Segment Start: Given records

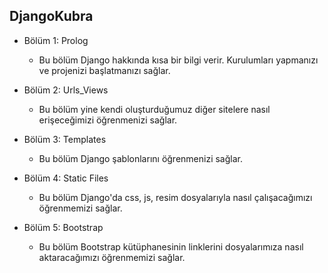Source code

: ## **DjangoKubra**

- Bölüm 1: Prolog
  * Bu bölüm Django hakkında kısa bir bilgi verir. Kurulumları yapmanızı ve projenizi başlatmanızı sağlar.
 
- Bölüm 2: Urls_Views
  * Bu bölüm yine kendi oluşturduğumuz diğer sitelere nasıl erişeceğimizi öğrenmenizi sağlar.
  
- Bölüm 3: Templates
  * Bu bölüm Django şablonlarını öğrenmenizi sağlar.

- Bölüm 4: Static Files
  * Bu bölüm Django'da css, js, resim dosyalarıyla nasıl çalışacağımızı öğrenmemizi sağlar. 

- Bölüm 5: Bootstrap
  * Bu bölüm Bootstrap kütüphanesinin linklerini dosyalarımıza nasıl aktaracağımızı öğrenmemizi sağlar.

Segment End: Given records

[Assignment] With the pictures removed, please retype each record exactly.

[Response]
Source code

: ## **DjangoKubra**

- Bölüm 1: Prolog
  * Bu bölüm Django hakkında kısa bir bilgi verir. Kurulumları yapmanızı ve projenizi başlatmanızı sağlar.
 
- Bölüm 2: Urls_Views
  * Bu bölüm yine kendi oluşturduğumuz diğer sitelere nasıl erişeceğimizi öğrenmenizi sağlar.
  
- Bölüm 3: Templates
  * Bu bölüm Django şablonlarını öğrenmenizi sağlar.

- Bölüm 4: Static Files
  * Bu bölüm Django'da css, js, resim dosyalarıyla nasıl çalışacağımızı öğrenmemizi sağlar. 

- Bölüm 5: Bootstrap
  * Bu bölüm Bootstrap kütüphanesinin linklerini dosyalarımıza nasıl aktaracağımızı öğrenmemizi sağlar.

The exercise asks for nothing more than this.